──────── DATA FOR THE TASK ────────

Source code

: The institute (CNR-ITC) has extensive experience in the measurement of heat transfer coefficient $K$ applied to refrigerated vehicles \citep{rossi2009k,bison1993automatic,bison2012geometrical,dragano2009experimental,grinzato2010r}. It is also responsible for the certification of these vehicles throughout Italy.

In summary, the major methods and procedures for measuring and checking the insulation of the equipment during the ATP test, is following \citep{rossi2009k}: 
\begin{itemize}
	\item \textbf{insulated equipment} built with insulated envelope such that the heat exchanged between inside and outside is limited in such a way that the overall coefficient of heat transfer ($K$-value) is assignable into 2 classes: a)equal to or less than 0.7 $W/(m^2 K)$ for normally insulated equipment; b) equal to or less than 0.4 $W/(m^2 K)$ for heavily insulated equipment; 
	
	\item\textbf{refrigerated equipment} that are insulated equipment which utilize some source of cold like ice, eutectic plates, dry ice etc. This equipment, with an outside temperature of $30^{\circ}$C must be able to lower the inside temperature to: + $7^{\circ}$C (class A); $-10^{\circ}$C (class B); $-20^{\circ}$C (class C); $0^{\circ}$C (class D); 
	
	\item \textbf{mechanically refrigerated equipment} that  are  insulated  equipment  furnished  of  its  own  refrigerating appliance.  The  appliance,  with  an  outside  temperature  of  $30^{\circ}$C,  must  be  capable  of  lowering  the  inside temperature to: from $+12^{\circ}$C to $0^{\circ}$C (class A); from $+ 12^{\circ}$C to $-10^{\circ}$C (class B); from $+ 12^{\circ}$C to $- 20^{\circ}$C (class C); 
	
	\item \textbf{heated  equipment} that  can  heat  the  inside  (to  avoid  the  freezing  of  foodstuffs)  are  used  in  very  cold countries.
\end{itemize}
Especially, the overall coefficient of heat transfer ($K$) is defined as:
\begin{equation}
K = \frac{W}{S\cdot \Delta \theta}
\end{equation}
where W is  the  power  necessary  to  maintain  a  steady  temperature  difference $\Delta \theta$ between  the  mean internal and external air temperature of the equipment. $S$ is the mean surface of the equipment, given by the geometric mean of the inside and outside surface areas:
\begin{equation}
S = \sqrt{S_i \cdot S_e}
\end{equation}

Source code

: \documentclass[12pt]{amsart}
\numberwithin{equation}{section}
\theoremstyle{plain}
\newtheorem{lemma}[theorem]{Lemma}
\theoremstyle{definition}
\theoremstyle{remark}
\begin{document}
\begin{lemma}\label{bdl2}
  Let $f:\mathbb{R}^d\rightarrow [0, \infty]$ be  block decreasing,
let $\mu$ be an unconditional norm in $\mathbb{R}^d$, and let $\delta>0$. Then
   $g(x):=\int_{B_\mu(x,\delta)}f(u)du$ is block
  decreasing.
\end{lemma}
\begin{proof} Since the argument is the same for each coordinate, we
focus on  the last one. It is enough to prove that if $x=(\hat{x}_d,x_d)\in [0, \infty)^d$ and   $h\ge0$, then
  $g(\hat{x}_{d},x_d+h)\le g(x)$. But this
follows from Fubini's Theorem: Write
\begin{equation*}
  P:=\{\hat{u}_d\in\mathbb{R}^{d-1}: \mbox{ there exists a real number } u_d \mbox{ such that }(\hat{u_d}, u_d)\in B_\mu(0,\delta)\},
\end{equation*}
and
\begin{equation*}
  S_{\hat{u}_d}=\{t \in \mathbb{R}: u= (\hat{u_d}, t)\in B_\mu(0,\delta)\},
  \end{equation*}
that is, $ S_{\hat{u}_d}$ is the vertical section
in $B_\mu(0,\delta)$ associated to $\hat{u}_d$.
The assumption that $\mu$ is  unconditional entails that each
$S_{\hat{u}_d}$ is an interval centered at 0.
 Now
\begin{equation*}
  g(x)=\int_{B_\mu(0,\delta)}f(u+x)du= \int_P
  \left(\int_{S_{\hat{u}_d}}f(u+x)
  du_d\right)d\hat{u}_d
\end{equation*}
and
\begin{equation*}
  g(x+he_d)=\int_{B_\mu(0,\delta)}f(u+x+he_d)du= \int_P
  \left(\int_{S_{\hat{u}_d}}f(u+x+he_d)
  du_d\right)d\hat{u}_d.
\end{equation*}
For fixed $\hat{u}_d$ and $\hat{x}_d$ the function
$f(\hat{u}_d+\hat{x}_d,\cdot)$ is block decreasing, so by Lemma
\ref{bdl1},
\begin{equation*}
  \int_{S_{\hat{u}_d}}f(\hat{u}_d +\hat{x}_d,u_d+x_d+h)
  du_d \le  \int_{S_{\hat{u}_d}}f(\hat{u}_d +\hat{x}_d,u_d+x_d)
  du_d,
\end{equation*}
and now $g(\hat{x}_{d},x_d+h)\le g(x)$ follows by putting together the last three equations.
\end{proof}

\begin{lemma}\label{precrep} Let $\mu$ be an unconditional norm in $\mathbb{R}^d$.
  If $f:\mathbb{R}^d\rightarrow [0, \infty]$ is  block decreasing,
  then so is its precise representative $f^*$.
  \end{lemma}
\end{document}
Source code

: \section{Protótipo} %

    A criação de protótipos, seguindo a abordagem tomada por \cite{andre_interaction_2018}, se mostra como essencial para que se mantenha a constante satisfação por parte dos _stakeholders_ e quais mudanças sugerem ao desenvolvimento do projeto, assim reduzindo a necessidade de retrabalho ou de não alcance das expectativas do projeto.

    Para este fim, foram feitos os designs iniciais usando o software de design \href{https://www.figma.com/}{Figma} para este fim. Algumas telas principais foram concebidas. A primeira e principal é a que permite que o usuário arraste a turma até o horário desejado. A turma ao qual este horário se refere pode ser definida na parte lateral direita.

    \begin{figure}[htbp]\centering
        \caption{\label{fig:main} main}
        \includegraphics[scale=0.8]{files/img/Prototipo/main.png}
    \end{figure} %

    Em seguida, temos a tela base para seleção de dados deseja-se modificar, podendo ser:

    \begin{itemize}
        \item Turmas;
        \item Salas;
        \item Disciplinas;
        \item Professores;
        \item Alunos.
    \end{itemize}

────────

:: WORK ORDER ::
Identify the lines of the entries containing the string "coefficient". Copy each such line.

:: TASK RESULT ::
: The institute (CNR-ITC) has extensive experience in the measurement of heat transfer coefficient $K$ applied to refrigerated vehicles \citep{rossi2009k,bison1993automatic,bison2012geometrical,dragano2009experimental,grinzato2010r}. It is also responsible for the certification of these vehicles throughout Italy.
	\item \textbf{insulated equipment} built with insulated envelope such that the heat exchanged between inside and outside is limited in such a way that the overall coefficient of heat transfer ($K$-value) is assignable into 2 classes: a)equal to or less than 0.7 $W/(m^2 K)$ for normally insulated equipment; b) equal to or less than 0.4 $W/(m^2 K)$ for heavily insulated equipment; 
Especially, the overall coefficient of heat transfer ($K$) is defined as:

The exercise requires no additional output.